The problem lies with players inflating wages, and chairman’s increasing willingness to spend big on players transfer fees and more importantly wages, regardless to whether the funds actually exist to pay them. The top players such as Michael Owen and David Beckham can expect to attract between £70-100,000 a week. Lesser players also expect similar rates of pay, whether they’re actually worth it or not. When the Premier League has become the only league that matters, chairman have no option but to gamble their clubs futures on securing membership, and paying the wages to attract the otherwise unattainable players.
QPR was at one time in the Premiership, but is now in administration languishing in the lower league positions, having lost £27 million in four years. As a Premiership team it had 61 professional players, some who would never make the reserve team, let alone the first. Its youth team players were on equally ridiculous salaries – employing two players who would hardly make the youth team yet still earned nearly £100,000 a year.
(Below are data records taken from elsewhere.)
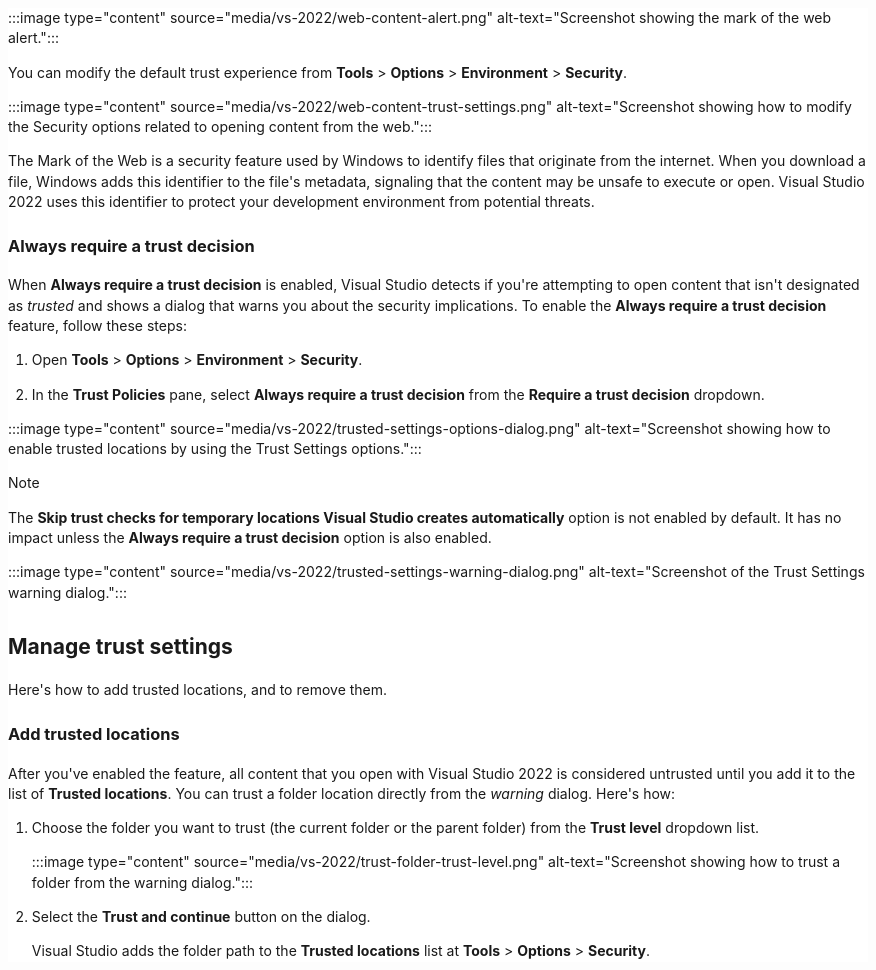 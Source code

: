 :::image type="content" source="media/vs-2022/web-content-alert.png" alt-text="Screenshot showing the mark of the web alert.":::

You can modify the default trust experience from **Tools** > **Options** > **Environment** > **Security**.

:::image type="content" source="media/vs-2022/web-content-trust-settings.png" alt-text="Screenshot showing how to modify the Security options related to opening content from the web.":::

The Mark of the Web is a security feature used by Windows to identify files that originate from the internet. When you download a file, Windows adds this identifier to the file's metadata, signaling that the content may be unsafe to execute or open. Visual Studio 2022 uses this identifier to protect your development environment from potential threats.

### Always require a trust decision

When **Always require a trust decision** is enabled, Visual Studio detects if you're attempting to open content that isn't designated as *trusted* and shows a dialog that warns you about the security implications.
To enable the **Always require a trust decision** feature, follow these steps:

1. Open **Tools** > **Options** > **Environment** > **Security**.

2. In the **Trust Policies** pane, select **Always require a trust decision** from the **Require a trust decision** dropdown.

:::image type="content" source="media/vs-2022/trusted-settings-options-dialog.png" alt-text="Screenshot showing how to enable trusted locations by using the Trust Settings options.":::

> [!NOTE]
> The **Skip trust checks for temporary locations Visual Studio creates automatically** option is not enabled by default. It has no impact unless the **Always require a trust decision** option is also enabled.

:::image type="content" source="media/vs-2022/trusted-settings-warning-dialog.png" alt-text="Screenshot of the Trust Settings warning dialog.":::

## Manage trust settings

Here's how to add trusted locations, and to remove them.

### Add trusted locations

After you've enabled the feature, all content that you open with Visual Studio 2022 is considered untrusted until you add it to the list of **Trusted locations**.  You can trust a folder location directly from the *warning* dialog. Here's how:

1. Choose the folder you want to trust (the current folder or the parent folder) from the **Trust level** dropdown list.

   :::image type="content" source="media/vs-2022/trust-folder-trust-level.png" alt-text="Screenshot showing how to trust a folder from the warning dialog.":::

1. Select the **Trust and continue** button on the dialog.

   Visual Studio adds the folder path to the **Trusted locations** list at **Tools** > **Options** > **Security**.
In a recent BBC interview Alan Sugar, the Former Chairman Tottenham Hotspur FC said:
If you give a club £50m they’ll spend it. If you give a club £100m they’ll still spend it. And what does it get spent on – transfers and salaries.
This has been possible in the past because TV companies were expected to pay more and more money for rights with each successive deal. But next time round, Sky – the only real contender for rights available to the clubs now, is likely to only put forward a considerably reduced offer to what would have been expected, yet players are unlikely to agree to reduced salaries.
Players wages have led to fans believing the players are no longer motivated because they get paid whatever the outcome of the games and is leading to a detriment of game in general. Suggestions of reintroducing maximum wages per player or divisional wage caps are means of clubs needing to save themselves from themselves.
Responsible Business Management
The situation with players wages has only arisen because clubs forgetting football is a sport not a business. As a football club, you don’t need to make profits just avoid sustained losses. But as chairman of football businesses, they tend to have their feet firmly in the City, believing in its philosophies such as the market will regulate itself naturally
quoted from Southampton chairman, Rupert Lowe.
However there are signs of change in the game, and some clubs such as Preston North End, are starting to realise the benefits of running clubs responsibly. In 1994, Preston was brought by the Baxi Partnership – a major employer in Preston and the country’s largest employee owned manufacturing company – who wanted to put something back into the community
. Bryan Gray, Chairman of Preston North End and Baxi Chief-Executive:
The 40% Baxi ownership and large supporter shareholding help preserve the ethos of the football club, which is to serve its supporters, to build and be successful.
Although this is the usual spiel given by companies looking to take over clubs, this time it was generally meant. Not that the club is run as a charity – it is run to make a profit, but for a purpose – for the club. The club was floated on the Alternative Investment Market, but not for Baxi to cash in on its shares, but to raise money for the club. Gray believes that good design is integral to a football club’s sense of itself and projection to the community:
Even people in the city who don’t like football are proud of the stadium as a well designed piece of Preston architecture – the club has immense good will in the city.
This belief extends to the clubs merchandise. Its store was crafted by its merchandising manager Steve White, a designer and a lifelong North End fan. The store stocks kit designed by White and manufactured by the club itself. White also brought in a range of clothes and leisure wear, branded with a discreet ‘PNE’ logo. Gray:
Every professional football club has a fund of loyalty in its town. If the club produces merchandise which is well designed and good value, people will be glad to be associated with it… these really are not difficult ideas. They’re absolutely basic to any good businessman.